I'd like to describe the symmetry of the ground state of $N_2$ in the higher symmetry groups like $D_{3h}$ and $D_{\infty h}$.
In this answer the topic is covered very good, but only for $D_{2h}$ point group, where $N_2$ orbitals are described by the irreducible representations like this:
$$\begin{array}{cccc} \hline \mathrm{s} & \mathrm{p}_x & \mathrm{p}_y & \mathrm{p}_z \\ \hline \mathrm{A_{g}} & \mathrm{B_{3u}} & \mathrm{B_{2u}} & \mathrm{B_{1u}} \\ \hline \end{array}$$
But, when I have a look at character tables for $D_{3h}$ and $D_{\infty h}$, there are no irreducible representations with basis functions $x$ and $y$ as can be seen below.
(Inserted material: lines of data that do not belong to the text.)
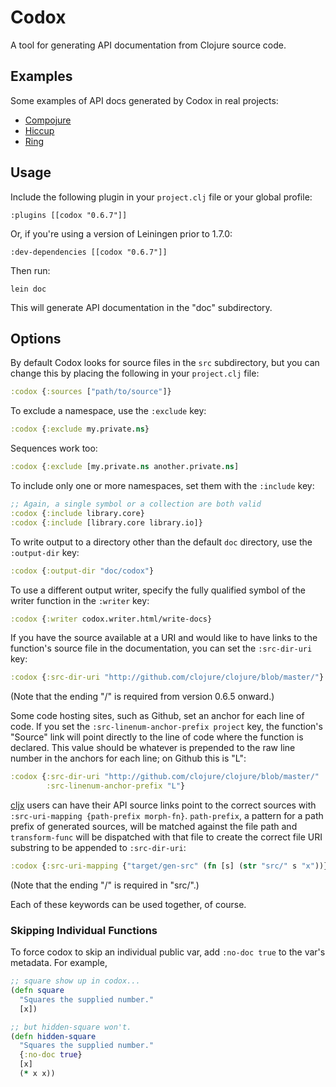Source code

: # Codox

A tool for generating API documentation from Clojure source code.

## Examples

Some examples of API docs generated by Codox in real projects:

* [Compojure](http://weavejester.github.com/compojure/)
* [Hiccup](http://weavejester.github.com/hiccup/)
* [Ring](http://ring-clojure.github.com/ring/)

## Usage

Include the following plugin in your `project.clj` file or your global
profile:

    :plugins [[codox "0.6.7"]]

Or, if you're using a version of Leiningen prior to 1.7.0:

    :dev-dependencies [[codox "0.6.7"]]

Then run:

    lein doc

This will generate API documentation in the "doc" subdirectory.

## Options

By default Codox looks for source files in the `src` subdirectory, but
you can change this by placing the following in your `project.clj`
file:

```clojure
:codox {:sources ["path/to/source"]}
```

To exclude a namespace, use the `:exclude` key:

```clojure
:codox {:exclude my.private.ns}
```

Sequences work too:

```clojure
:codox {:exclude [my.private.ns another.private.ns]
```

To include only one or more namespaces, set them with the `:include` key:

```clojure
;; Again, a single symbol or a collection are both valid
:codox {:include library.core}
:codox {:include [library.core library.io]}
```

To write output to a directory other than the default `doc` directory, use the
`:output-dir` key:

```clojure
:codox {:output-dir "doc/codox"}
```

To use a different output writer, specify the fully qualified symbol of the
writer function in the `:writer` key:

```clojure
:codox {:writer codox.writer.html/write-docs}
```

If you have the source available at a URI and would like to have links
to the function's source file in the documentation, you can set the
`:src-dir-uri` key:

```clojure
:codox {:src-dir-uri "http://github.com/clojure/clojure/blob/master/"}
```

(Note that the ending "/" is required from version 0.6.5 onward.)

Some code hosting sites, such as Github, set an anchor for each line
of code. If you set the `:src-linenum-anchor-prefix project` key, the
function's "Source" link will point directly to the line of code where
the function is declared. This value should be whatever is prepended
to the raw line number in the anchors for each line; on Github this is
"L":

```clojure
:codox {:src-dir-uri "http://github.com/clojure/clojure/blob/master/"
        :src-linenum-anchor-prefix "L"}
```

[cljx](https://github.com/lynaghk/cljx) users can have their API source links point to the correct sources
with `:src-uri-mapping {path-prefix morph-fn}`. `path-prefix`,
a pattern for a path prefix of generated sources, will be
matched against the file path and `transform-func` will be dispatched with
that file to create the correct file URI substring to be appended
to `:src-dir-uri`:

```clojure
:codox {:src-uri-mapping {"target/gen-src" (fn [s] (str "src/" s "x"))}}
```

(Note that the ending "/" is required in "src/".)

Each of these keywords can be used together, of course.

### Skipping Individual Functions

To force codox to skip an individual public var, add `:no-doc true` to the var's metadata. For example,

```clojure
;; square show up in codox...
(defn square
  "Squares the supplied number."
  [x])

;; but hidden-square won't.
(defn hidden-square
  "Squares the supplied number."
  {:no-doc true}
  [x]
  (* x x))
```
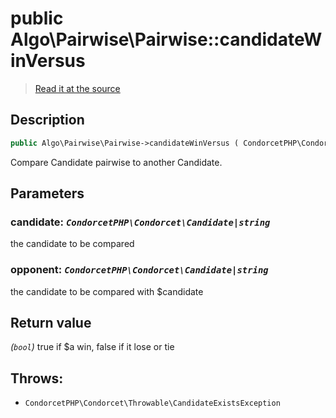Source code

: # public Algo\Pairwise\Pairwise::candidateWinVersus

> [Read it at the source](https://github.com/julien-boudry/Condorcet/blob/master/src/Algo/Pairwise/Pairwise.php#L212)

## Description    

```php
public Algo\Pairwise\Pairwise->candidateWinVersus ( CondorcetPHP\Condorcet\Candidate|string $candidate , CondorcetPHP\Condorcet\Candidate|string $opponent ): bool
```

Compare Candidate pairwise to another Candidate.

## Parameters

### **candidate:** *`CondorcetPHP\Condorcet\Candidate|string`*   
the candidate to be compared    

### **opponent:** *`CondorcetPHP\Condorcet\Candidate|string`*   
the candidate to be compared with $candidate    


## Return value   

*(`bool`)* true if $a win, false if it lose or tie



## Throws:   

* ```CondorcetPHP\Condorcet\Throwable\CandidateExistsException``` 

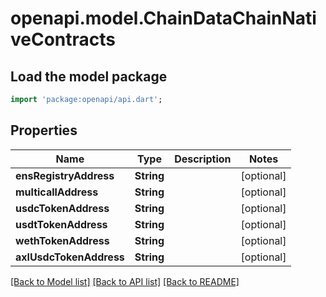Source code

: # openapi.model.ChainDataChainNativeContracts

## Load the model package
```dart
import 'package:openapi/api.dart';
```

## Properties
Name | Type | Description | Notes
------------ | ------------- | ------------- | -------------
**ensRegistryAddress** | **String** |  | [optional] 
**multicallAddress** | **String** |  | [optional] 
**usdcTokenAddress** | **String** |  | [optional] 
**usdtTokenAddress** | **String** |  | [optional] 
**wethTokenAddress** | **String** |  | [optional] 
**axlUsdcTokenAddress** | **String** |  | [optional] 

[[Back to Model list]](../README.md#documentation-for-models) [[Back to API list]](../README.md#documentation-for-api-endpoints) [[Back to README]](../README.md)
So, how am I supposed to describe the symmetry of the $p_x$ and $p_y$ orbitals to be able to represent the symmetry of the whole system subsequently?
My attempt
I've tried to describe the symmetry of $p_x$ in $D_{3h}$ like this:
$$ \begin{array}{cccccc} \hline E & 2C_3(z) & 3C^{'}_{2} & \sigma_h(xy) & 2S_3 & 3\sigma_v\\ \hline 1 & 0 & -1 & 1 & 0 & 0\\ \hline \end{array} $$
Having this reducible representation, I've tried to identify needed irreducible representation using the reduction formula described here:
$$ a_i = \frac{1}{h}\sum_Q N\cdot \chi(R)_Q \cdot \chi_i(R)_Q $$
For the first IR I'm getting the following result
$$ a_{A^{'}_1} = \frac{1}{12}\left[ 1\cdot1\cdot1 + 0 + 3\cdot(-1)\cdot1 + 1\cdot1\cdot1 + 0 + 0 \right] = -\frac{1}{12}, $$
which doesn't maky any sense, as it should be an integer, if I understand it well.
What am I doing wrong here? Is my reducible representation incorrect or does the formula not apply in this situation?